I have ridden the Boone RSL on cyclocross courses, in the snow when conditions allowed and put the front IsoSpeed decoupler to work on some Midwest singletrack. Read on for impressions of the ride and review of the newest Trek Boone.
Although the name “Boone” might conjure up thoughts of backwoods adventures, Trek built the Boone RSL for cyclocross race performance. This approach is not unique to Trek, with other companies such as Specialized and Cannondale following the race-specific trend. Unlike other companies, Trek added front and rear compliance to their bike to help smooth out efforts on bumpy courses.
The all-carbon Boone frame uses Trek’s 600 series OCLV carbon, which is the company’s second-lightest carbon design—only the ultra-light Émonda uses the 700 series carbon. The fork is all-carbon and features a 12mm thru-axle and flat mount disc brakes. Trek’s “Control Freak” system internally routes the cables through the frame, and Trek opts for external routing on the fork for the front brake cable.
Trek gave the 2018 frame a makeover to make it sleeker and lighter. Trek claims a 56cm frameset weights 4.05 pounds (1.84kg), which includes the 50g seat mast that is part of the rear IsoSpeed system. For reference, the 2017 Boone disc frameset has a claimed weight of 4.28 pounds. Figuring 200g for the average seat post, you’re looking at about 1,600g for a frame and fork if comparing to other options. That’s not record-setting by any means, but considering it includes the bearings and pivots of the IsoSpeed up front and out back, it’s quite light.

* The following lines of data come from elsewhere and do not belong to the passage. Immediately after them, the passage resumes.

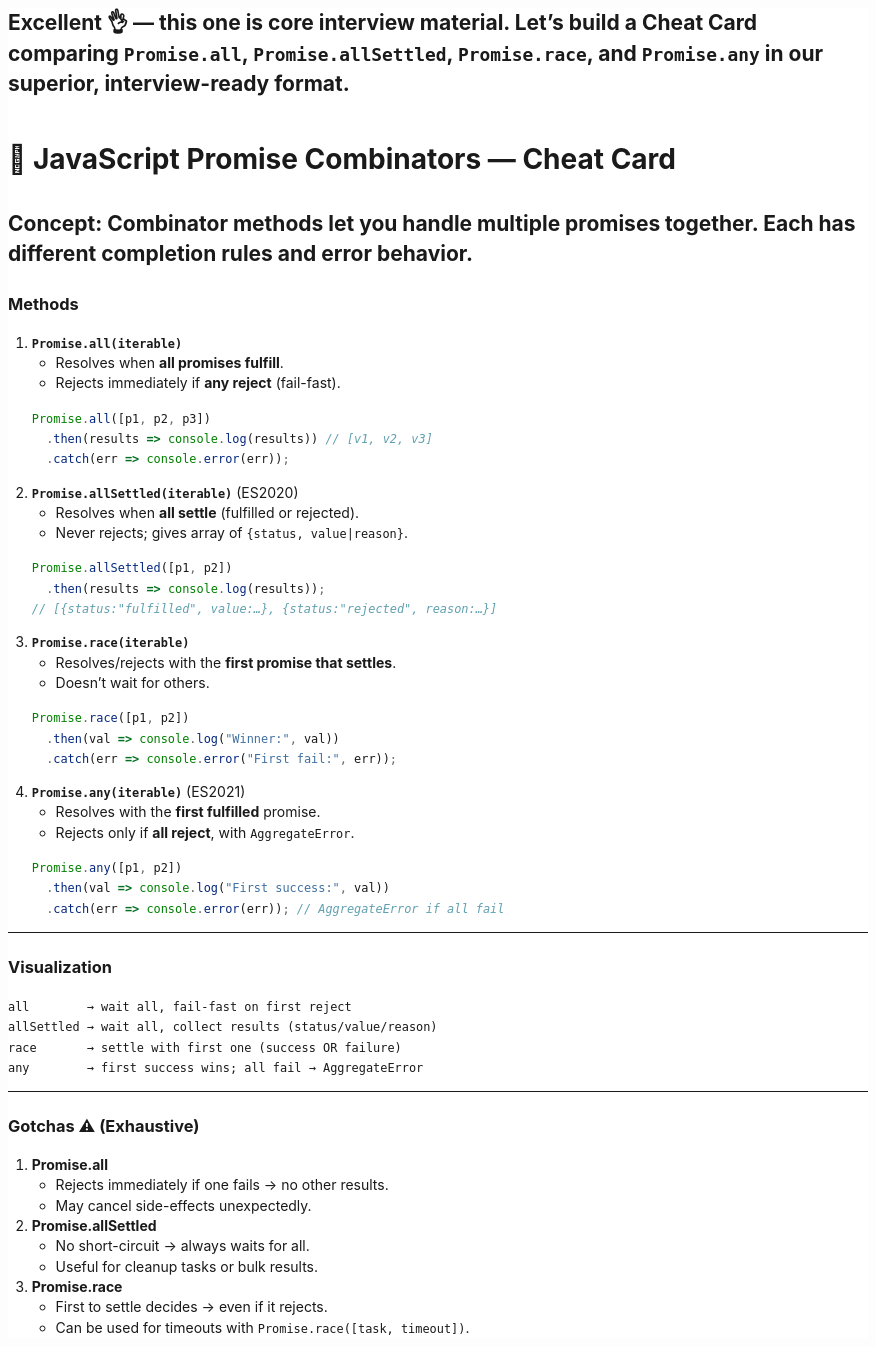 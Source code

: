 Excellent 👌 — this one is **core interview material**. Let’s build a **Cheat Card** comparing **`Promise.all`, `Promise.allSettled`, `Promise.race`, and `Promise.any`** in our **superior, interview-ready format**.
---
# 🏁 JavaScript Promise Combinators — Cheat Card
**Concept:**
Combinator methods let you handle **multiple promises together**.
Each has different **completion rules** and **error behavior**.
---
### Methods
1. **`Promise.all(iterable)`**
   * Resolves when **all promises fulfill**.
   * Rejects immediately if **any reject** (fail-fast).
   ```js
   Promise.all([p1, p2, p3])
     .then(results => console.log(results)) // [v1, v2, v3]
     .catch(err => console.error(err));
   ```
2. **`Promise.allSettled(iterable)`** (ES2020)
   * Resolves when **all settle** (fulfilled or rejected).
   * Never rejects; gives array of `{status, value|reason}`.
   ```js
   Promise.allSettled([p1, p2])
     .then(results => console.log(results));
   // [{status:"fulfilled", value:…}, {status:"rejected", reason:…}]
   ```
3. **`Promise.race(iterable)`**
   * Resolves/rejects with the **first promise that settles**.
   * Doesn’t wait for others.
   ```js
   Promise.race([p1, p2])
     .then(val => console.log("Winner:", val))
     .catch(err => console.error("First fail:", err));
   ```
4. **`Promise.any(iterable)`** (ES2021)
   * Resolves with the **first fulfilled** promise.
   * Rejects only if **all reject**, with `AggregateError`.
   ```js
   Promise.any([p1, p2])
     .then(val => console.log("First success:", val))
     .catch(err => console.error(err)); // AggregateError if all fail
   ```
---
### Visualization
```
all        → wait all, fail-fast on first reject
allSettled → wait all, collect results (status/value/reason)
race       → settle with first one (success OR failure)
any        → first success wins; all fail → AggregateError
```
---
### Gotchas ⚠️ (Exhaustive)
1. **Promise.all**
   * Rejects immediately if one fails → no other results.
   * May cancel side-effects unexpectedly.
2. **Promise.allSettled**
   * No short-circuit → always waits for all.
   * Useful for cleanup tasks or bulk results.
3. **Promise.race**
   * First to settle decides → even if it rejects.
   * Can be used for timeouts with `Promise.race([task, timeout])`. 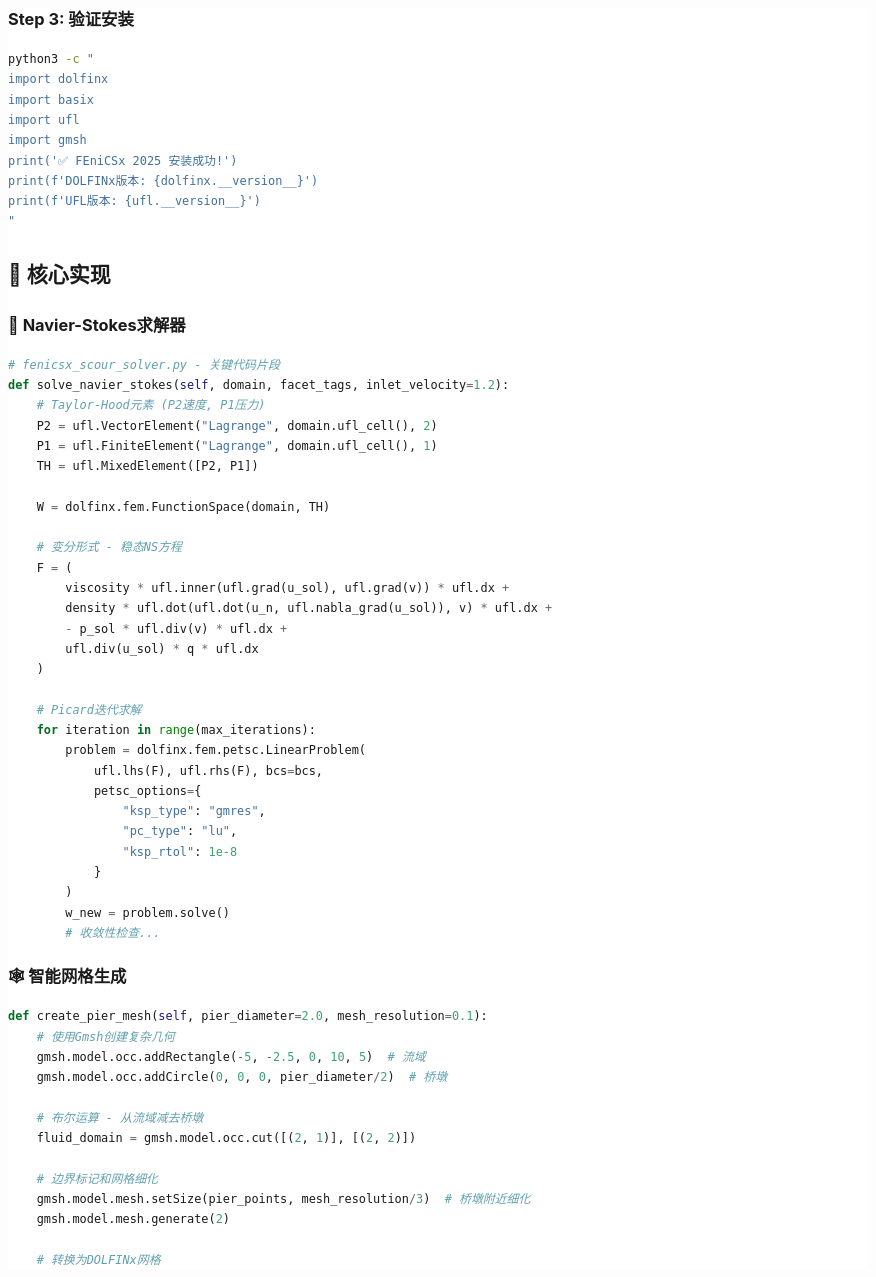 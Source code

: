 ### Step 3: 验证安装
```bash
python3 -c "
import dolfinx
import basix  
import ufl
import gmsh
print('✅ FEniCSx 2025 安装成功!')
print(f'DOLFINx版本: {dolfinx.__version__}')
print(f'UFL版本: {ufl.__version__}')
"
```

## 🔧 **核心实现**

### 🌊 **Navier-Stokes求解器**
```python
# fenicsx_scour_solver.py - 关键代码片段
def solve_navier_stokes(self, domain, facet_tags, inlet_velocity=1.2):
    # Taylor-Hood元素 (P2速度, P1压力)
    P2 = ufl.VectorElement("Lagrange", domain.ufl_cell(), 2)
    P1 = ufl.FiniteElement("Lagrange", domain.ufl_cell(), 1)
    TH = ufl.MixedElement([P2, P1])
    
    W = dolfinx.fem.FunctionSpace(domain, TH)
    
    # 变分形式 - 稳态NS方程
    F = (
        viscosity * ufl.inner(ufl.grad(u_sol), ufl.grad(v)) * ufl.dx +
        density * ufl.dot(ufl.dot(u_n, ufl.nabla_grad(u_sol)), v) * ufl.dx +
        - p_sol * ufl.div(v) * ufl.dx +
        ufl.div(u_sol) * q * ufl.dx
    )
    
    # Picard迭代求解
    for iteration in range(max_iterations):
        problem = dolfinx.fem.petsc.LinearProblem(
            ufl.lhs(F), ufl.rhs(F), bcs=bcs,
            petsc_options={
                "ksp_type": "gmres",
                "pc_type": "lu",
                "ksp_rtol": 1e-8
            }
        )
        w_new = problem.solve()
        # 收敛性检查...
```

### 🕸️ **智能网格生成**
```python  
def create_pier_mesh(self, pier_diameter=2.0, mesh_resolution=0.1):
    # 使用Gmsh创建复杂几何
    gmsh.model.occ.addRectangle(-5, -2.5, 0, 10, 5)  # 流域
    gmsh.model.occ.addCircle(0, 0, 0, pier_diameter/2)  # 桥墩
    
    # 布尔运算 - 从流域减去桥墩
    fluid_domain = gmsh.model.occ.cut([(2, 1)], [(2, 2)])
    
    # 边界标记和网格细化
    gmsh.model.mesh.setSize(pier_points, mesh_resolution/3)  # 桥墩附近细化
    gmsh.model.mesh.generate(2)
    
    # 转换为DOLFINx网格
```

Sleeker is, of course, in the eye of the beholder. In my opinion, the new frame design does have nice lines and the sleeker appearance Trek sought to design.
Another race-specific aspect of the design is the narrow chainstays. Trek claims they have room for 38mm tires, although I measured the gap around the tires at 48mm, which means 38mm tires would be a bit of a tight squeeze. If you are looking to run higher-volume tires for gravel adventures on a Waterloo-designed bike, Trek’s new Checkpoint gravel bike or alloy Crockett cyclocross bike might be worth a look.
The Boone RSL frame features a removable section along the down tube that can house batteries for electronic shifting setups. The section also features Trek’s Quick Connect water bottle mount that is likely to come in handy at the beginning of the season when you want a water bottle during race warm-ups but do not want a cage on during the race.
Based on my anecdata, the most inquired-about change to the new Boone is the addition of the front IsoSpeed decoupler.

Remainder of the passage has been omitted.